* [Information supplied]

*** Begin section ***

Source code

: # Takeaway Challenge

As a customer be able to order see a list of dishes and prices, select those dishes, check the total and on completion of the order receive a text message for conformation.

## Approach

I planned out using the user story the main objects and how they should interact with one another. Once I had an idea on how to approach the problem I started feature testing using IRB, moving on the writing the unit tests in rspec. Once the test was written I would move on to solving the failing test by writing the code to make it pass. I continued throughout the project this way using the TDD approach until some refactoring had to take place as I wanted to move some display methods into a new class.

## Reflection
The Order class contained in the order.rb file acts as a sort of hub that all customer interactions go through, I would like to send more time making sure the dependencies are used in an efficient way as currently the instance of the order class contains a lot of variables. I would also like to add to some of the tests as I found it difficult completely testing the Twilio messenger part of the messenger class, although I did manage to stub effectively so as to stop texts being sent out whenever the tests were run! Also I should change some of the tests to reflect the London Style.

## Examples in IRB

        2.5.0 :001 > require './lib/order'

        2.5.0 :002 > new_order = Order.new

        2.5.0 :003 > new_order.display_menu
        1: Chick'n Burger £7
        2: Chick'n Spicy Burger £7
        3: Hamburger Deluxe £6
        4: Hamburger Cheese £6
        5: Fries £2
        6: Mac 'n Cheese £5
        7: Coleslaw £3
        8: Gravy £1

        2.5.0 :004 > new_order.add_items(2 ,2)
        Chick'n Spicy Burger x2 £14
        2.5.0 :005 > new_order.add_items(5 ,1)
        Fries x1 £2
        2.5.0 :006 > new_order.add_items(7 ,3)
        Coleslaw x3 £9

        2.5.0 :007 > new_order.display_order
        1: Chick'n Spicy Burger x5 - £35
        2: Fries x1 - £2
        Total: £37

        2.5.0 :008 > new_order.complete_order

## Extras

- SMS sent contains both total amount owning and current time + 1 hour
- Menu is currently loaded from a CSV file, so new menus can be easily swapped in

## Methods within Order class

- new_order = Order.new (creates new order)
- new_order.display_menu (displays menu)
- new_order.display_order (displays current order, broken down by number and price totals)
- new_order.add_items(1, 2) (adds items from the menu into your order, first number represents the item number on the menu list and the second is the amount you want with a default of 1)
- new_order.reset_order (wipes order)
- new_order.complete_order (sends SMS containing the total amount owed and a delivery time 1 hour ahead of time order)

*** End section ***
*** Begin section ***

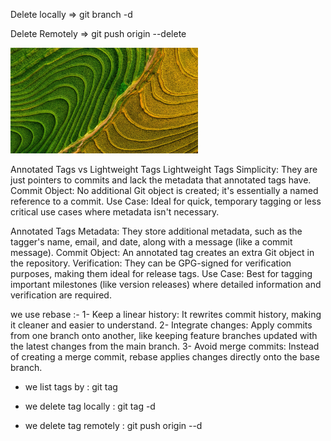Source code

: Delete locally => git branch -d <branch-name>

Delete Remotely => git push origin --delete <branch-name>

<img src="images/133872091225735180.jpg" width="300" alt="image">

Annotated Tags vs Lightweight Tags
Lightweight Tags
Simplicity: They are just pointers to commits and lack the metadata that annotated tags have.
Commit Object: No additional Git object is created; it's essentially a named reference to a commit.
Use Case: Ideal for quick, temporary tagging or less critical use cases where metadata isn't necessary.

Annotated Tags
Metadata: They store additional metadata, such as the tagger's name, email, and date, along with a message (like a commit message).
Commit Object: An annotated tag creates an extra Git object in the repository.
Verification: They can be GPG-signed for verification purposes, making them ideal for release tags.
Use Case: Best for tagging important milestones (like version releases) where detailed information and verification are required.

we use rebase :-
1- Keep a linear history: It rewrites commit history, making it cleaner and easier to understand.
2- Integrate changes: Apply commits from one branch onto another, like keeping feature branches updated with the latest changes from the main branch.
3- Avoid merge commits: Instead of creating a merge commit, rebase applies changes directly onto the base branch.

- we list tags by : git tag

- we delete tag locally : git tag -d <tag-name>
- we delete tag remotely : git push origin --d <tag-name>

*** End section ***

* [Task statement] Set down precisely the lines above between the line holding "- Menu is currently" and the line holding "- new_order.complete_order (sends", inclusive, and nothing beyond them.

* [Response to the task]
- Menu is currently loaded from a CSV file, so new menus can be easily swapped in

## Methods within Order class

- new_order = Order.new (creates new order)
- new_order.display_menu (displays menu)
- new_order.display_order (displays current order, broken down by number and price totals)
- new_order.add_items(1, 2) (adds items from the menu into your order, first number represents the item number on the menu list and the second is the amount you want with a default of 1)
- new_order.reset_order (wipes order)
- new_order.complete_order (sends SMS containing the total amount owed and a delivery time 1 hour ahead of time order)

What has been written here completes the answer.